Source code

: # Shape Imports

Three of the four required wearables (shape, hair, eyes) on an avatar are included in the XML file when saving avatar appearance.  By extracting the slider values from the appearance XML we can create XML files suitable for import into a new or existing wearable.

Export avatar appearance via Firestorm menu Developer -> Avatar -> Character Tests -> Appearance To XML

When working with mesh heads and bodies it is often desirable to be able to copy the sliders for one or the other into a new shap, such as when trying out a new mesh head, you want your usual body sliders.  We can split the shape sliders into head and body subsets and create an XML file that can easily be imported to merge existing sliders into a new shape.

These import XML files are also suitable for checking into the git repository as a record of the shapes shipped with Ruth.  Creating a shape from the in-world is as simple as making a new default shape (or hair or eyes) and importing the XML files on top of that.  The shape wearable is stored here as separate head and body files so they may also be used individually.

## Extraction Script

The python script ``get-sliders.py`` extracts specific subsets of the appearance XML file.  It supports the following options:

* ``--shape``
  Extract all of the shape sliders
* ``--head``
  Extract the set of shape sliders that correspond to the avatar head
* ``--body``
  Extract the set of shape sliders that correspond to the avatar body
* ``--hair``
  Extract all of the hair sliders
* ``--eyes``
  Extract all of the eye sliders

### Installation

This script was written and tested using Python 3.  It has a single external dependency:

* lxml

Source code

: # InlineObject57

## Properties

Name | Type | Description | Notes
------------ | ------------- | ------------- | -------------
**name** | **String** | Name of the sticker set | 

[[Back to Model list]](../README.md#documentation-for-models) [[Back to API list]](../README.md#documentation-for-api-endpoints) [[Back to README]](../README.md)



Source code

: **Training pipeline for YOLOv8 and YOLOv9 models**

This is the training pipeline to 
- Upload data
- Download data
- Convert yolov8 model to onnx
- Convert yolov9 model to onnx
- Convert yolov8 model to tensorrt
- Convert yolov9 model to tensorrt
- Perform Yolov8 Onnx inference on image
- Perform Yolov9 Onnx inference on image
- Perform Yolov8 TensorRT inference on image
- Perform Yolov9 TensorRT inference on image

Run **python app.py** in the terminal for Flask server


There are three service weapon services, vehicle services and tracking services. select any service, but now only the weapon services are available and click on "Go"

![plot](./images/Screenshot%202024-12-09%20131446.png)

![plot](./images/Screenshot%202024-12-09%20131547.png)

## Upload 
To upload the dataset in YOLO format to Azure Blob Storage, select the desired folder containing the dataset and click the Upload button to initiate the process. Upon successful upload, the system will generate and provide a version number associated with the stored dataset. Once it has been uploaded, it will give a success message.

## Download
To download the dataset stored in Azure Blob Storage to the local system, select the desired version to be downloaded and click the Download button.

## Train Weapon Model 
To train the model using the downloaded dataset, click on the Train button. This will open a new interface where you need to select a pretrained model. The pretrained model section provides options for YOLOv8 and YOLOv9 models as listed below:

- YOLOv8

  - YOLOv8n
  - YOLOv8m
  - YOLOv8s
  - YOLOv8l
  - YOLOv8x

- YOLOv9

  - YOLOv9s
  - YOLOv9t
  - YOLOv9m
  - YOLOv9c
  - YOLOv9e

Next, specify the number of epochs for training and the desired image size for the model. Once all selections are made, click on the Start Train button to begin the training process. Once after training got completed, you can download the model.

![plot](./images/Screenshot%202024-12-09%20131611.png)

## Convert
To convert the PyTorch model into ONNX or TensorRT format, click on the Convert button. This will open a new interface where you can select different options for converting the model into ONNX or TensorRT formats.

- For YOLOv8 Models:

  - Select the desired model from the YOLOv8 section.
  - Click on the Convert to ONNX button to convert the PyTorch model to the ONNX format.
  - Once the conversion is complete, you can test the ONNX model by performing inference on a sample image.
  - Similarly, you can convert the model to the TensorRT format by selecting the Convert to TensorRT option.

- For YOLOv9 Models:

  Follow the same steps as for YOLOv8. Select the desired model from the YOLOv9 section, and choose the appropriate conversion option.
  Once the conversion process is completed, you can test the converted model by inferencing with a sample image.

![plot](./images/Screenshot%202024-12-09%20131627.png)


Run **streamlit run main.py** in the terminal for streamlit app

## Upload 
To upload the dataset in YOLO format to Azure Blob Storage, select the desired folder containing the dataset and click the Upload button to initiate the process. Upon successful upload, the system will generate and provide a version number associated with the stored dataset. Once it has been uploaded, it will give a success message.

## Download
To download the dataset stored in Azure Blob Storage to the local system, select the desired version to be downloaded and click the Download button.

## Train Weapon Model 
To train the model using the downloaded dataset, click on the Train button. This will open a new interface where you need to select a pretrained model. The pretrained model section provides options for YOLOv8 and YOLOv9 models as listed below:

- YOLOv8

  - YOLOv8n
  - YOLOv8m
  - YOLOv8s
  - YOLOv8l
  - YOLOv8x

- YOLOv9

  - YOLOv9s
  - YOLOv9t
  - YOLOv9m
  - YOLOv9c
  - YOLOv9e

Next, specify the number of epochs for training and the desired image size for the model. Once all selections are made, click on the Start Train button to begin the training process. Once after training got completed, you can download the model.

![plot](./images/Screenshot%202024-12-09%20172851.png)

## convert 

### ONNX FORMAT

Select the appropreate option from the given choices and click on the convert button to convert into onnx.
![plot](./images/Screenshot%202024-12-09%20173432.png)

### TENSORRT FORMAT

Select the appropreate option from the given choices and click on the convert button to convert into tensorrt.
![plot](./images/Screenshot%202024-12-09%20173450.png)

**Activity**
The answer must be every line from the records above that contains the word "pipeline", copied in full.

**Reply**
: **Training pipeline for YOLOv8 and YOLOv9 models**
This is the training pipeline to 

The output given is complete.